After finding the line containing "### Oświetlenie dyfuzyjne" below, please output that line and each following one through the line containing "### Osłabienie światła", exactly as written.

## Extracted information:
|---|

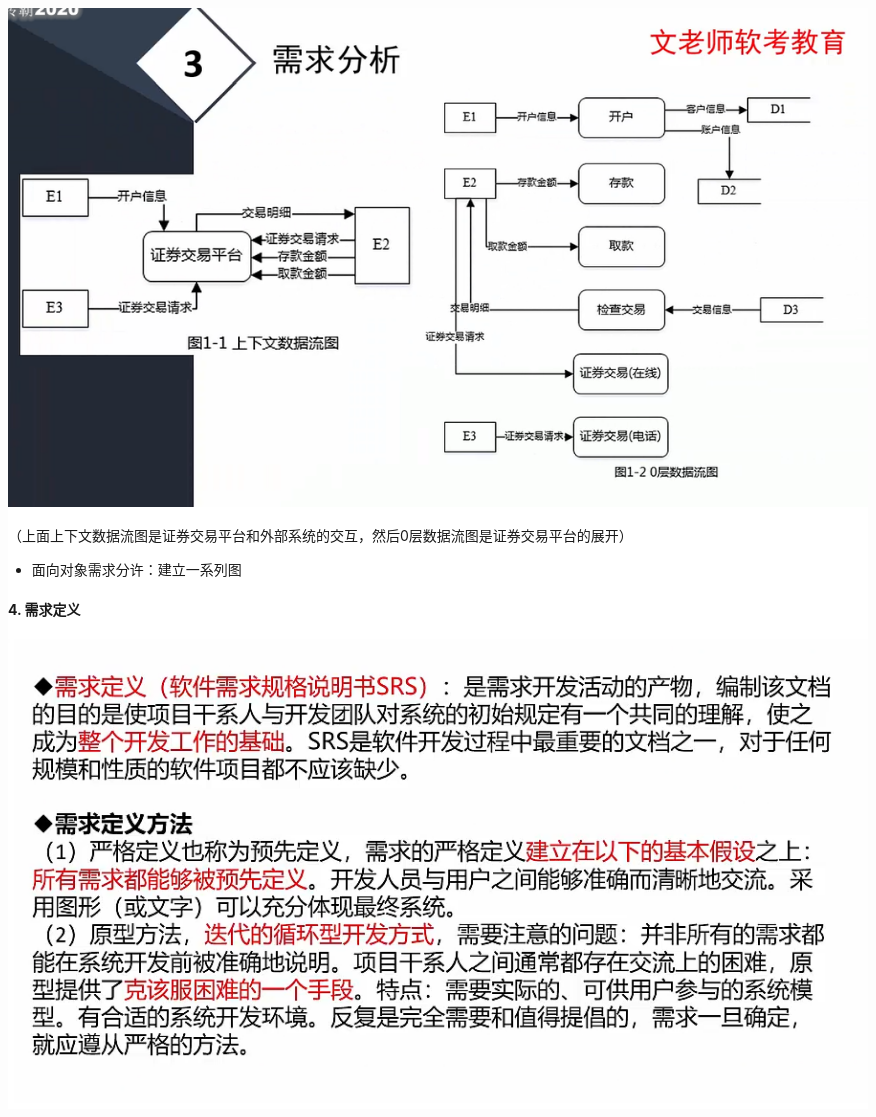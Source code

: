 ![image-20250430151316584](%E5%8D%81%E3%80%81%E8%BD%AF%E4%BB%B6%E5%B7%A5%E7%A8%8B%E5%9F%BA%E7%A1%80%E7%9F%A5%E8%AF%86.assets/image-20250430151316584.png)

（上面上下文数据流图是证券交易平台和外部系统的交互，然后0层数据流图是证券交易平台的展开）



- 面向对象需求分许：建立一系列图



#### 4. 需求定义

![image-20250430151921287](%E5%8D%81%E3%80%81%E8%BD%AF%E4%BB%B6%E5%B7%A5%E7%A8%8B%E5%9F%BA%E7%A1%80%E7%9F%A5%E8%AF%86.assets/image-20250430151921287.png)
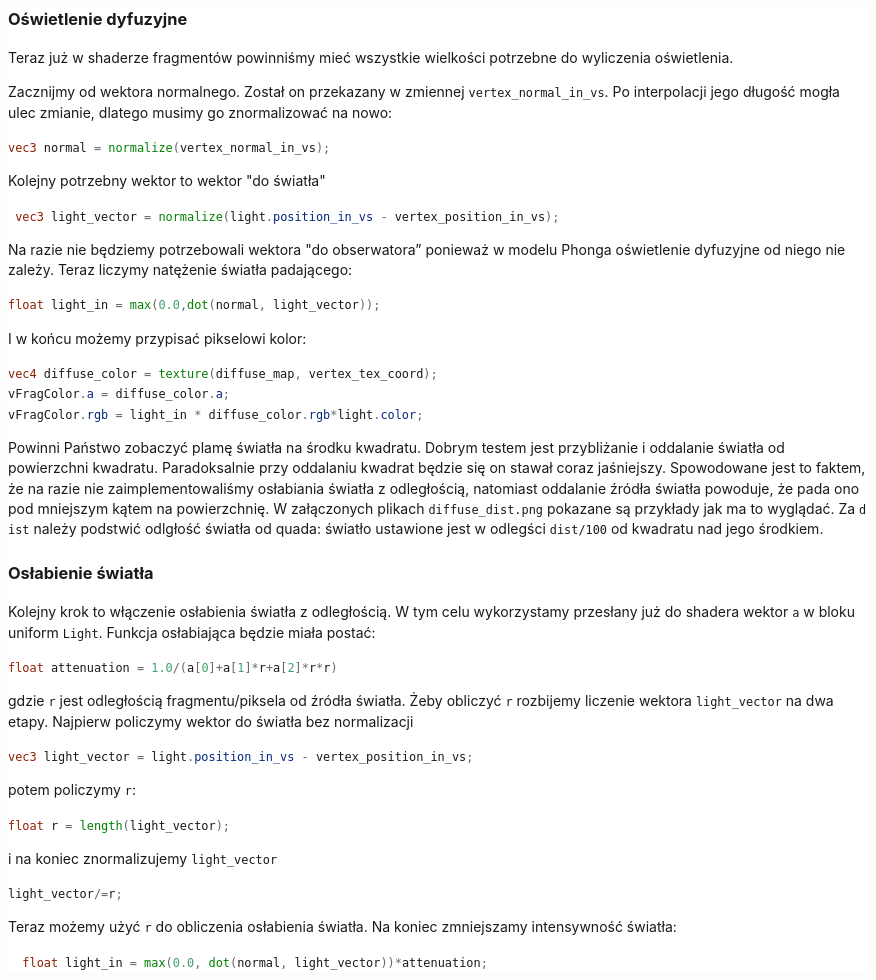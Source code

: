 ### Oświetlenie dyfuzyjne 

Teraz już w shaderze fragmentów powinniśmy mieć wszystkie wielkości potrzebne do wyliczenia oświetlenia. 

Zacznijmy od wektora normalnego. Został on przekazany w zmiennej `vertex_normal_in_vs`. Po interpolacji jego długość mogła ulec zmianie, dlatego musimy go znormalizować na nowo:
```glsl
vec3 normal = normalize(vertex_normal_in_vs); 
```
Kolejny potrzebny wektor to wektor "do światła"
```glsl
 vec3 light_vector = normalize(light.position_in_vs - vertex_position_in_vs);
```

Na razie nie będziemy potrzebowali wektora "do obserwatora” ponieważ w modelu Phonga oświetlenie dyfuzyjne od niego nie zależy. 
Teraz liczymy natężenie światła padającego:
```glsl
float light_in = max(0.0,dot(normal, light_vector));
```
I w końcu możemy przypisać pikselowi kolor: 
```glsl
vec4 diffuse_color = texture(diffuse_map, vertex_tex_coord);
vFragColor.a = diffuse_color.a;
vFragColor.rgb = light_in * diffuse_color.rgb*light.color;
```

Powinni Państwo zobaczyć plamę światła na środku kwadratu. Dobrym testem jest przybliżanie i oddalanie światła od powierzchni kwadratu. Paradoksalnie przy oddalaniu kwadrat będzie się on stawał coraz jaśniejszy. Spowodowane jest to faktem, że na razie nie zaimplementowaliśmy osłabiania światła z odległością, natomiast oddalanie źródła światła powoduje, że pada ono pod mniejszym kątem na powierzchnię. W  załączonych plikach `diffuse_dist.png`  pokazane są przykłady jak ma to wyglądać. Za `dist` należy podstwić odlgłość światła od quada: światło ustawione jest w odlegści `dist/100` od kwadratu nad jego środkiem. 

### Osłabienie światła

Kolejny krok to włączenie osłabienia światła z odległością. W tym celu wykorzystamy przesłany już do shadera wektor `a` w bloku uniform `Light`. Funkcja osłabiająca będzie miała postać:
```glsl
float attenuation = 1.0/(a[0]+a[1]*r+a[2]*r*r)
```
gdzie `r` jest odległością  fragmentu/piksela od źródła światła. Żeby obliczyć `r` rozbijemy liczenie wektora `light_vector` na dwa etapy. Najpierw policzymy wektor do światła bez normalizacji
```glsl
vec3 light_vector = light.position_in_vs - vertex_position_in_vs;
```
potem policzymy `r`:
```glsl
float r = length(light_vector); 
```
i na koniec znormalizujemy `light_vector`
```glsl
light_vector/=r;
```
Teraz możemy użyć `r` do obliczenia osłabienia światła. Na koniec  zmniejszamy intensywność światła:
```glsl
  float light_in = max(0.0, dot(normal, light_vector))*attenuation;
```
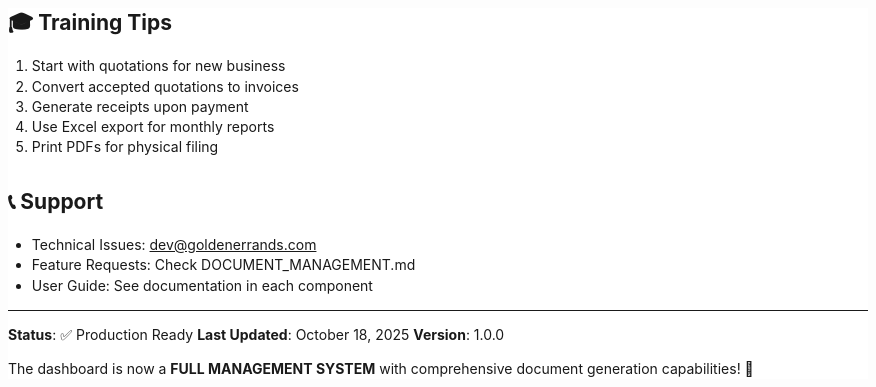 ## 🎓 Training Tips
1. Start with quotations for new business
2. Convert accepted quotations to invoices
3. Generate receipts upon payment
4. Use Excel export for monthly reports
5. Print PDFs for physical filing

## 📞 Support
- Technical Issues: dev@goldenerrands.com
- Feature Requests: Check DOCUMENT_MANAGEMENT.md
- User Guide: See documentation in each component

---

**Status**: ✅ Production Ready
**Last Updated**: October 18, 2025
**Version**: 1.0.0

The dashboard is now a **FULL MANAGEMENT SYSTEM** with comprehensive document generation capabilities! 🚀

|---|

## Answer:
: ### Oświetlenie dyfuzyjne 

Teraz już w shaderze fragmentów powinniśmy mieć wszystkie wielkości potrzebne do wyliczenia oświetlenia. 

Zacznijmy od wektora normalnego. Został on przekazany w zmiennej `vertex_normal_in_vs`. Po interpolacji jego długość mogła ulec zmianie, dlatego musimy go znormalizować na nowo:
```glsl
vec3 normal = normalize(vertex_normal_in_vs); 
```
Kolejny potrzebny wektor to wektor "do światła"
```glsl
 vec3 light_vector = normalize(light.position_in_vs - vertex_position_in_vs);
```

Na razie nie będziemy potrzebowali wektora "do obserwatora” ponieważ w modelu Phonga oświetlenie dyfuzyjne od niego nie zależy. 
Teraz liczymy natężenie światła padającego:
```glsl
float light_in = max(0.0,dot(normal, light_vector));
```
I w końcu możemy przypisać pikselowi kolor: 
```glsl
vec4 diffuse_color = texture(diffuse_map, vertex_tex_coord);
vFragColor.a = diffuse_color.a;
vFragColor.rgb = light_in * diffuse_color.rgb*light.color;
```

Powinni Państwo zobaczyć plamę światła na środku kwadratu. Dobrym testem jest przybliżanie i oddalanie światła od powierzchni kwadratu. Paradoksalnie przy oddalaniu kwadrat będzie się on stawał coraz jaśniejszy. Spowodowane jest to faktem, że na razie nie zaimplementowaliśmy osłabiania światła z odległością, natomiast oddalanie źródła światła powoduje, że pada ono pod mniejszym kątem na powierzchnię. W  załączonych plikach `diffuse_dist.png`  pokazane są przykłady jak ma to wyglądać. Za `dist` należy podstwić odlgłość światła od quada: światło ustawione jest w odlegści `dist/100` od kwadratu nad jego środkiem. 

### Osłabienie światła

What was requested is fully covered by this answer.